• **WHAT THE TASK REQUIRES**:
Copy, from the data below, each line that has the word "Output".

• **INFORMATION PROVIDED**:

───

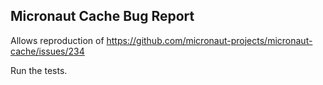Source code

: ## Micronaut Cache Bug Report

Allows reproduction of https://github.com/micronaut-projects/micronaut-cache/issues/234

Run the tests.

───

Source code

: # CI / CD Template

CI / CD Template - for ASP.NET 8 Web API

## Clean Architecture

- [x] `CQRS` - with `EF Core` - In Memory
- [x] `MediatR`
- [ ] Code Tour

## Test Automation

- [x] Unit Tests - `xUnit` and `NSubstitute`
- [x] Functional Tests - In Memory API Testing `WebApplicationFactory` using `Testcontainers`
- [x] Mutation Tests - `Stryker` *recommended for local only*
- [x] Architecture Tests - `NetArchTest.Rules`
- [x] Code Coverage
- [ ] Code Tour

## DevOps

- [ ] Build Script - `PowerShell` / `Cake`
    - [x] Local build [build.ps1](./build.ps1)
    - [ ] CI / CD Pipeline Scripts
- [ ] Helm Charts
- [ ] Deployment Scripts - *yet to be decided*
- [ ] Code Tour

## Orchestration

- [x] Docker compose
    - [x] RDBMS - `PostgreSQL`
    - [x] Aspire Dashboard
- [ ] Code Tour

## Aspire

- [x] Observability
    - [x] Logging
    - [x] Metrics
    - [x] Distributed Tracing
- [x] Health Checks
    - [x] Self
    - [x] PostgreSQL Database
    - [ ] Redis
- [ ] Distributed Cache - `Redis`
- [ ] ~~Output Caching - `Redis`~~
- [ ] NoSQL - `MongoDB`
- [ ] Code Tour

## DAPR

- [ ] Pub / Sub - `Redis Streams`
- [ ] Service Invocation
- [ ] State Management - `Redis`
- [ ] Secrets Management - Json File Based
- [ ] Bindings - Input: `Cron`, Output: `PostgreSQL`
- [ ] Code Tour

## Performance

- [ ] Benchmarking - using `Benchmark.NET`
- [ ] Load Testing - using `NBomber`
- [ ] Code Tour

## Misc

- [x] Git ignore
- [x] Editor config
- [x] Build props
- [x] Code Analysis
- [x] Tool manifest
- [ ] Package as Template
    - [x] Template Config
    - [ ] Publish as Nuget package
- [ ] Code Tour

───

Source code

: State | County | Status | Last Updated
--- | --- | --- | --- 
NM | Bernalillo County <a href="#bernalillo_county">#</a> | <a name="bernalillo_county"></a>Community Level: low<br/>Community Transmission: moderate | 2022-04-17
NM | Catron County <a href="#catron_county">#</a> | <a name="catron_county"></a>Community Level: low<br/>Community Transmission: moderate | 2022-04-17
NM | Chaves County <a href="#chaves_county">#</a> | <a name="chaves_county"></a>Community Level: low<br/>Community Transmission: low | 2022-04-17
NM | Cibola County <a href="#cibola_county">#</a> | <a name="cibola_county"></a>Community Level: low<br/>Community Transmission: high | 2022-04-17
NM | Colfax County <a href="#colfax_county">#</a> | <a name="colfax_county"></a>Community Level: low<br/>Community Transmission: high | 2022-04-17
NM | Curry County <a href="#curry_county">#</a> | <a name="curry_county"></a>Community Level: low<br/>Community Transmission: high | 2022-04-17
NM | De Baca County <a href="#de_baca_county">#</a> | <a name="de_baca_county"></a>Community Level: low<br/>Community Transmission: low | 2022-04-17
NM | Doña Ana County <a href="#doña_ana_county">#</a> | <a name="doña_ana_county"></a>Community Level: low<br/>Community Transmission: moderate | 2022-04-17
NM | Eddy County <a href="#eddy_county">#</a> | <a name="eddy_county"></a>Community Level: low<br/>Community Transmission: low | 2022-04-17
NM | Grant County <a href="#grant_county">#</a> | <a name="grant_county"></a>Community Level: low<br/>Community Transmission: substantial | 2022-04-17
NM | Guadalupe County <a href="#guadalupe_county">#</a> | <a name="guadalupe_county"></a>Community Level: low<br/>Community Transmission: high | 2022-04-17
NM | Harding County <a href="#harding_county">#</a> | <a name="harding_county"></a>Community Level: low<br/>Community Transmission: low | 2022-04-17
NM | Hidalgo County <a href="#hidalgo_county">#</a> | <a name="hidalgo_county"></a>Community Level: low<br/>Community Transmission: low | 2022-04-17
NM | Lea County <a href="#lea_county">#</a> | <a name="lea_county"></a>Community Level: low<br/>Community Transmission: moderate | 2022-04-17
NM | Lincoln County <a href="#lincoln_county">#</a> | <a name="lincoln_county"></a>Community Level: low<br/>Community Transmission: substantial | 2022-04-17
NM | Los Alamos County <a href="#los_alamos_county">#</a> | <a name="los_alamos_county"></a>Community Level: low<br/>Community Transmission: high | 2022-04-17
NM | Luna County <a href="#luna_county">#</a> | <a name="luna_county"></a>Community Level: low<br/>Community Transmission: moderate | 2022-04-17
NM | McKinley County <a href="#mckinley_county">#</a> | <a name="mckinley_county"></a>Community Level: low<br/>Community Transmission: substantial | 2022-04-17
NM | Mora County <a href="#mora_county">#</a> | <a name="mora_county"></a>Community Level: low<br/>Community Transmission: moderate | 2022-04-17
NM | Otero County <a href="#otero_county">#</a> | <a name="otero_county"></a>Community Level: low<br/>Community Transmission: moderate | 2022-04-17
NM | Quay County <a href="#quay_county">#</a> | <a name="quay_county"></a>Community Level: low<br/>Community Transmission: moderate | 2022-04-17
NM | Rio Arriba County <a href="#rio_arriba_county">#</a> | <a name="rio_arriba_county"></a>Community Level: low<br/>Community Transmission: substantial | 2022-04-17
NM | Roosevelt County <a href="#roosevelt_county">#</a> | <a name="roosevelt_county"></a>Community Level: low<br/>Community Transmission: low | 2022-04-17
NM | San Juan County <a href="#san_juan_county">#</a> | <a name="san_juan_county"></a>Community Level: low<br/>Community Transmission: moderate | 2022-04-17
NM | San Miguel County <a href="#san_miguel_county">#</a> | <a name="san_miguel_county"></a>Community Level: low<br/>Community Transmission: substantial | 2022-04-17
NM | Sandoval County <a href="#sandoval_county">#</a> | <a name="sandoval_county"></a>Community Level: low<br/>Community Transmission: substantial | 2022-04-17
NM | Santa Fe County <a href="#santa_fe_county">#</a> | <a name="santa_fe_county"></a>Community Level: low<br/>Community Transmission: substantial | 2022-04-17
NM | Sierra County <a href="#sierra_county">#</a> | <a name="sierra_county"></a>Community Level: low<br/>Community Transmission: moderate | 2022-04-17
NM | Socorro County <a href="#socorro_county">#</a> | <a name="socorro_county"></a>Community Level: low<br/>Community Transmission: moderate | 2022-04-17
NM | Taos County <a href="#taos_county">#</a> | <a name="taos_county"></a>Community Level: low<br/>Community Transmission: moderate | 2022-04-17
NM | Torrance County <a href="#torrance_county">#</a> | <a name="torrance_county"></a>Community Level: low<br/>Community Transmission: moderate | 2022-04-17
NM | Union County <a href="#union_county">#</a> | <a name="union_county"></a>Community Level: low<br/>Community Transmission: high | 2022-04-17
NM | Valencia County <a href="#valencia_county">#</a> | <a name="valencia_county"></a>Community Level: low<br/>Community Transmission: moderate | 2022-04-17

───

• **EXERCISE RESULT**:
- [ ] ~~Output Caching - `Redis`~~
- [ ] Bindings - Input: `Cron`, Output: `PostgreSQL`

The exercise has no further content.